Scan the records below. Copy every line in which the word "Unit" appears.

::: Provided data

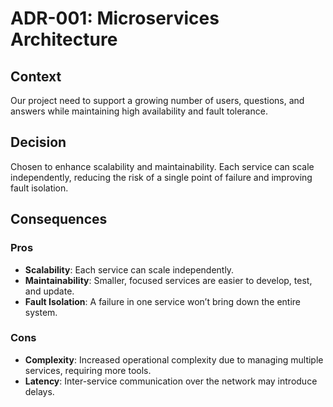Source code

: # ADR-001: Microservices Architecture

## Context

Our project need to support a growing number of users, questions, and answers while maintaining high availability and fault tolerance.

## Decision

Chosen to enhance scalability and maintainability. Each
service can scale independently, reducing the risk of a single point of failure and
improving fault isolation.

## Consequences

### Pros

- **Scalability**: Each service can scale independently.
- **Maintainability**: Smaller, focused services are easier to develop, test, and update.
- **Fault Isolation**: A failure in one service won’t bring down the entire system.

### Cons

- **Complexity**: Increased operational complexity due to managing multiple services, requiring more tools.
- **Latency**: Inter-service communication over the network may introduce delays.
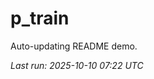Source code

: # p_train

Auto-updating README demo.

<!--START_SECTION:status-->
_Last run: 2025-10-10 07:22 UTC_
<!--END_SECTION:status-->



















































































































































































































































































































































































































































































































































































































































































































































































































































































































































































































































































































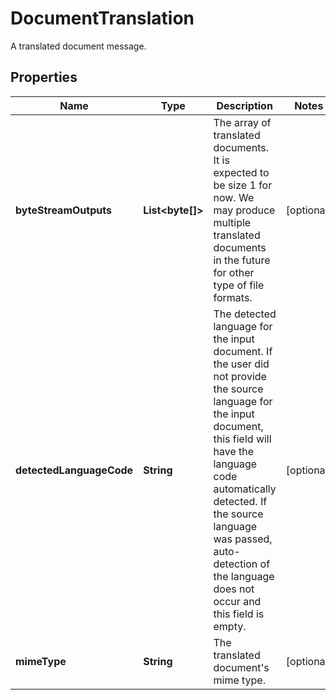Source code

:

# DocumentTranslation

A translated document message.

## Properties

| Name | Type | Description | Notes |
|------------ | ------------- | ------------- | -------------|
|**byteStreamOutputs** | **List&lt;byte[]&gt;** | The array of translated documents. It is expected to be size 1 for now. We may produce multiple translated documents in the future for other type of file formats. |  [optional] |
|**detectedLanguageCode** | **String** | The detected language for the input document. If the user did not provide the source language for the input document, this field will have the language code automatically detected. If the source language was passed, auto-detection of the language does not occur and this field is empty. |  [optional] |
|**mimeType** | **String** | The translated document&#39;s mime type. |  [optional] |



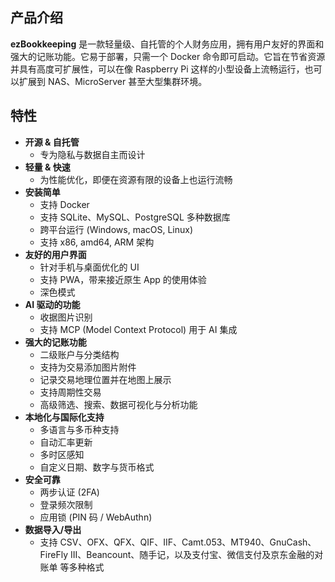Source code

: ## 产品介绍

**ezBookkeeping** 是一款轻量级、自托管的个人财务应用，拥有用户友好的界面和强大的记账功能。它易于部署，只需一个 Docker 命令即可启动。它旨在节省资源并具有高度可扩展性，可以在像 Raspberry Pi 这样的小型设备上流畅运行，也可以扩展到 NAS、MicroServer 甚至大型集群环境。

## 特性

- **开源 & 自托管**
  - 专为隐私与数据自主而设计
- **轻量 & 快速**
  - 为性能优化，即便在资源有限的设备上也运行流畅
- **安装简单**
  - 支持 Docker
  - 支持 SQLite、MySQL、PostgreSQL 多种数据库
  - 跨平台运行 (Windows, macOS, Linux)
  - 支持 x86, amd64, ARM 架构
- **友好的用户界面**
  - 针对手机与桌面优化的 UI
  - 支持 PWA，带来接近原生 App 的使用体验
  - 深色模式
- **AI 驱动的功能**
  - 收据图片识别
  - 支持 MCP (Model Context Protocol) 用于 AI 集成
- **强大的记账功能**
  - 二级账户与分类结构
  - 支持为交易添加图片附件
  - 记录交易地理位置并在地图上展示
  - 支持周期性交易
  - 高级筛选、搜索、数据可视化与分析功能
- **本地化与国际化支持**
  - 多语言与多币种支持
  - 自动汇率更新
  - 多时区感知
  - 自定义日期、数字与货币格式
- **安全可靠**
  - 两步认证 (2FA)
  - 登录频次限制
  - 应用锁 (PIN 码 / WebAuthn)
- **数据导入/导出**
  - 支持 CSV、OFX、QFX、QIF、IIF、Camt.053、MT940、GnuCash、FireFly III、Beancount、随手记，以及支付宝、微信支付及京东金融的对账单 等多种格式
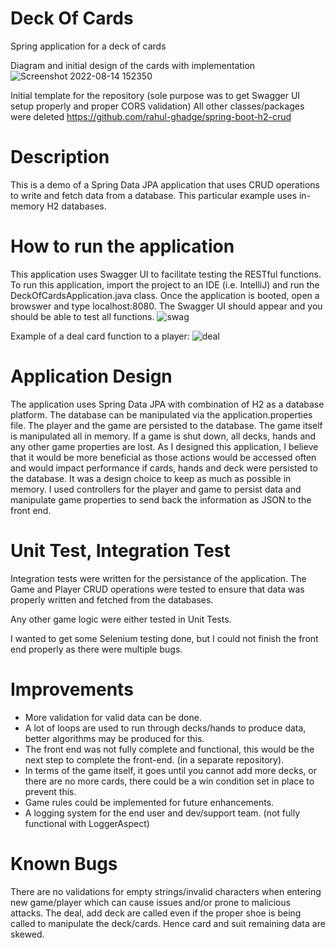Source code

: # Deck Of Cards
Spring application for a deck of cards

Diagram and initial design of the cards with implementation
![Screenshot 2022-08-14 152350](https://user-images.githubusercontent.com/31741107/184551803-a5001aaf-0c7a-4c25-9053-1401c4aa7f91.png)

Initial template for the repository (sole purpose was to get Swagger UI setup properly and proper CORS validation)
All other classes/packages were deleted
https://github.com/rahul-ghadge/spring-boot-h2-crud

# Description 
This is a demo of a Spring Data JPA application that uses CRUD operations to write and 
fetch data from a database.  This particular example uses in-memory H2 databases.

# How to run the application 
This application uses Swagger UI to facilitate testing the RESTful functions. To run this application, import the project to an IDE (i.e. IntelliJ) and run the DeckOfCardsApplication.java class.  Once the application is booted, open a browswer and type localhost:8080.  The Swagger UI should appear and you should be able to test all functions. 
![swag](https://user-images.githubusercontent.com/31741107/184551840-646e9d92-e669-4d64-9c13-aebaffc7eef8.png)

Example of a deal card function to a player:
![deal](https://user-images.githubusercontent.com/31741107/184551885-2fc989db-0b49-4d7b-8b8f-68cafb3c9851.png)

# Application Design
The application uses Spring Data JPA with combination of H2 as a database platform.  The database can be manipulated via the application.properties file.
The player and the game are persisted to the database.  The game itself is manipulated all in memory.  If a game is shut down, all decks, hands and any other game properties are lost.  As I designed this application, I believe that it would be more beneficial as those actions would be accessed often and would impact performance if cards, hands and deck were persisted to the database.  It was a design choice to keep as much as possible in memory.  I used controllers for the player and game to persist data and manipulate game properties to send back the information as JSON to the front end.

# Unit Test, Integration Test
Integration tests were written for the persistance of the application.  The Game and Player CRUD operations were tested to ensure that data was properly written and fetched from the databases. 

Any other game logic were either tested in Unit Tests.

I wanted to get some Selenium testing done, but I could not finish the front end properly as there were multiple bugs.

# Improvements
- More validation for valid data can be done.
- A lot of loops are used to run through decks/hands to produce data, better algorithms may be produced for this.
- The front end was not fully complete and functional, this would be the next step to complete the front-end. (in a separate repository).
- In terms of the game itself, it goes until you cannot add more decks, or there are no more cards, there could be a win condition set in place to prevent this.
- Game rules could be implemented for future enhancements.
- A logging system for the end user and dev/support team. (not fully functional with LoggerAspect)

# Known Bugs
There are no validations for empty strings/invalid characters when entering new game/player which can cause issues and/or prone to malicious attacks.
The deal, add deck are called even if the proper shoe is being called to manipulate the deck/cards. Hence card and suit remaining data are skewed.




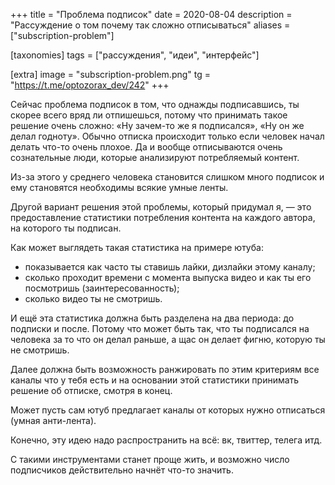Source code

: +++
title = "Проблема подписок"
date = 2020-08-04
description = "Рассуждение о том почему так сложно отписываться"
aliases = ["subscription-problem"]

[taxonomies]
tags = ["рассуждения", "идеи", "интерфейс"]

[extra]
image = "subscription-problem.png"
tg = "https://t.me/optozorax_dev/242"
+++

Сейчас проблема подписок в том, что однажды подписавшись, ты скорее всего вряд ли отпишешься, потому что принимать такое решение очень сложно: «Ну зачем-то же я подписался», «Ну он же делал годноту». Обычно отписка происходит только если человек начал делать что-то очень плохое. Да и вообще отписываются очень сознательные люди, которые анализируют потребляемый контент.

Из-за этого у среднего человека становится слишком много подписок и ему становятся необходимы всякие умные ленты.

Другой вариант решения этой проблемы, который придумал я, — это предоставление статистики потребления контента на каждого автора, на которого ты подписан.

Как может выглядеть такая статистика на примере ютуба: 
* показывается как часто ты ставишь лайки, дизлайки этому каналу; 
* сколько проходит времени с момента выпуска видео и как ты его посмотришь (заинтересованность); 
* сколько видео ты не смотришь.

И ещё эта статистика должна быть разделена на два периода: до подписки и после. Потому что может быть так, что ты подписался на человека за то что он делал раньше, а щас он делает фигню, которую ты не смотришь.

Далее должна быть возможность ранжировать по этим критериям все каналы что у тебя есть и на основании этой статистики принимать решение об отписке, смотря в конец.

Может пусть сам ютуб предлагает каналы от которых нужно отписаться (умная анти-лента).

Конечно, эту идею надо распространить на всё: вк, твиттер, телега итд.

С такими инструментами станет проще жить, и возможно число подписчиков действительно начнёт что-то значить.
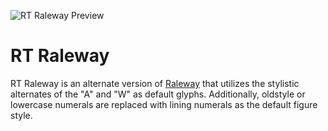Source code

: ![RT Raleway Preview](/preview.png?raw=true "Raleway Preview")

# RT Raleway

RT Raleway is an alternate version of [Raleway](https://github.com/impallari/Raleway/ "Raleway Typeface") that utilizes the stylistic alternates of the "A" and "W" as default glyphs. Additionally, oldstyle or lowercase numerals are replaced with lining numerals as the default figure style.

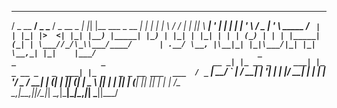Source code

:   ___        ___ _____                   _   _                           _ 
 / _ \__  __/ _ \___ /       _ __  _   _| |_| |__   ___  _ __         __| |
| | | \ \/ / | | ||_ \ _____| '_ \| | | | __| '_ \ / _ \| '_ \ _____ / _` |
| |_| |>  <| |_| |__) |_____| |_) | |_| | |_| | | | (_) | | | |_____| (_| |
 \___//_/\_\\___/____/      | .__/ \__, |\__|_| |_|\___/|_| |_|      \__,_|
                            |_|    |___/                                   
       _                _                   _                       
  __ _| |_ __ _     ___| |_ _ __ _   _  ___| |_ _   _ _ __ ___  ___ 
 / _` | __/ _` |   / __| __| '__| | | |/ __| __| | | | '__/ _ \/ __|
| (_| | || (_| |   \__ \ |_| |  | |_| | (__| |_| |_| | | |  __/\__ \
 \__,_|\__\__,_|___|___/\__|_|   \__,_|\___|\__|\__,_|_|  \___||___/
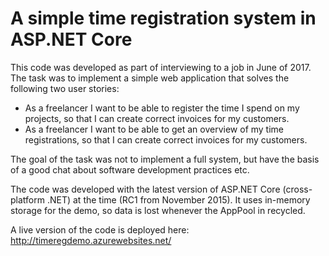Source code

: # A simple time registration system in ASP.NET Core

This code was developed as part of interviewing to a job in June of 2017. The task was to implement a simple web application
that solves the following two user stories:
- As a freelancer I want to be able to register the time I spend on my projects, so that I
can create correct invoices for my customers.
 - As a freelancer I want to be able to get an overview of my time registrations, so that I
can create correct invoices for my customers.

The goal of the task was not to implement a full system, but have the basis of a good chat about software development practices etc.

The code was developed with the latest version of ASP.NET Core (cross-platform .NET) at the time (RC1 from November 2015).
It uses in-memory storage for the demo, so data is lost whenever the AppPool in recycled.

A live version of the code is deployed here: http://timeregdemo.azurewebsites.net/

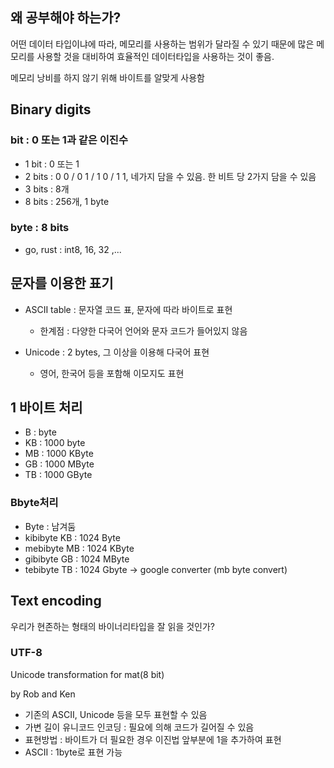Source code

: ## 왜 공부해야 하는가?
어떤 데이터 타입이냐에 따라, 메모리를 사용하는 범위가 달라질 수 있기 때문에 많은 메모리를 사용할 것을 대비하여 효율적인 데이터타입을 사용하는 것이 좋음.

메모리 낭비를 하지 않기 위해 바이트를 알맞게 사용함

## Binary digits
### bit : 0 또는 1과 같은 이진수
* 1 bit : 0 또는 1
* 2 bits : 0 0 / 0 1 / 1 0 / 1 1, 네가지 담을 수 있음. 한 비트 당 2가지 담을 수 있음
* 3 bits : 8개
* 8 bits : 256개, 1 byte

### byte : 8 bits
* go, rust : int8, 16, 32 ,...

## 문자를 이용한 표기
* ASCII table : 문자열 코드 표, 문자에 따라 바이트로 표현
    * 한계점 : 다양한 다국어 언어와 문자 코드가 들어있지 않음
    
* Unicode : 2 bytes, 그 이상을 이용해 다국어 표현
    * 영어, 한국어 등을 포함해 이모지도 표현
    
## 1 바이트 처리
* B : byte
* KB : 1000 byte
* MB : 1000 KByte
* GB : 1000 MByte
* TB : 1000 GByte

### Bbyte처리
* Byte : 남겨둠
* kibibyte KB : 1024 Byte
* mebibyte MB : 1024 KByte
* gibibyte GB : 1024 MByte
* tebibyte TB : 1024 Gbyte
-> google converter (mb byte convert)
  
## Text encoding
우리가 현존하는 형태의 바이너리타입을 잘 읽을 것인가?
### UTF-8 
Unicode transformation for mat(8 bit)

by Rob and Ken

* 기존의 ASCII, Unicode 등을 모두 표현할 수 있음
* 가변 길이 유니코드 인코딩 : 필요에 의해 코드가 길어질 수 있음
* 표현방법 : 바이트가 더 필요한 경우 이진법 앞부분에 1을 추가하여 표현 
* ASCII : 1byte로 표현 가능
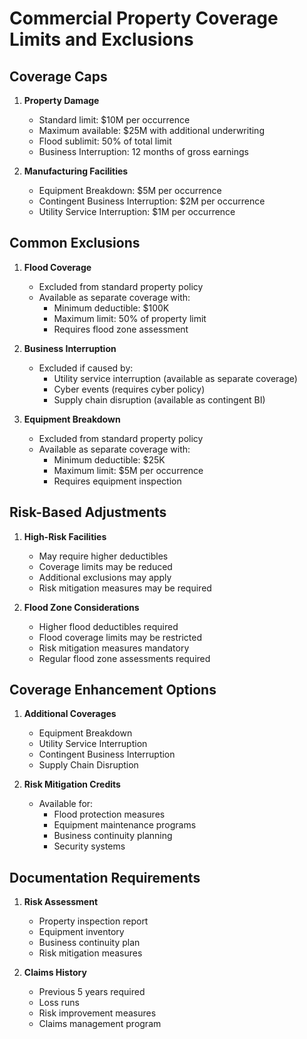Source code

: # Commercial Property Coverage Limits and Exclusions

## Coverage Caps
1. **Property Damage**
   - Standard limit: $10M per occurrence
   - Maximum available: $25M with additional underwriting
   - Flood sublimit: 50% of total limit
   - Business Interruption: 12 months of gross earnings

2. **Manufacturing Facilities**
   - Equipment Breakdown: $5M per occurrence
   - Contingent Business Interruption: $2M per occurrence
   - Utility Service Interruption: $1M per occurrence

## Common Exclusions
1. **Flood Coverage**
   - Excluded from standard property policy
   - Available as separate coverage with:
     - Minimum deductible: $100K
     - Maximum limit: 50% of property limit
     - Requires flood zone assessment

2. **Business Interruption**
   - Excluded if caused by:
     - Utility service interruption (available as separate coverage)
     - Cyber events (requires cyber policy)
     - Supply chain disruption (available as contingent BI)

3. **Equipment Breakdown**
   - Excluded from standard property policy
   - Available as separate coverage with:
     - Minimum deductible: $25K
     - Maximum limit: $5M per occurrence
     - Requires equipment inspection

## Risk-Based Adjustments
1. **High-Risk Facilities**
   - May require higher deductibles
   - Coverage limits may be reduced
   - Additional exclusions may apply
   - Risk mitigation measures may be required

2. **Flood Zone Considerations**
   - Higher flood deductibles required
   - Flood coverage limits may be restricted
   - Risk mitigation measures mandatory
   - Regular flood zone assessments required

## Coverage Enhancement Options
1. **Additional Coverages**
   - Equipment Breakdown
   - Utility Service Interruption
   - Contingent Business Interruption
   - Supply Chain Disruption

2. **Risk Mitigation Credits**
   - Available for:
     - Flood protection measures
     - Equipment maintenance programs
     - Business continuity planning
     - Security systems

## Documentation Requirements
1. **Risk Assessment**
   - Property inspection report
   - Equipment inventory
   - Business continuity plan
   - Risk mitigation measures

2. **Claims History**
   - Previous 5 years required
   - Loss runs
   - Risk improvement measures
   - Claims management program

::::::

# The answer
# Unit Test, Integration Test
Any other game logic were either tested in Unit Tests.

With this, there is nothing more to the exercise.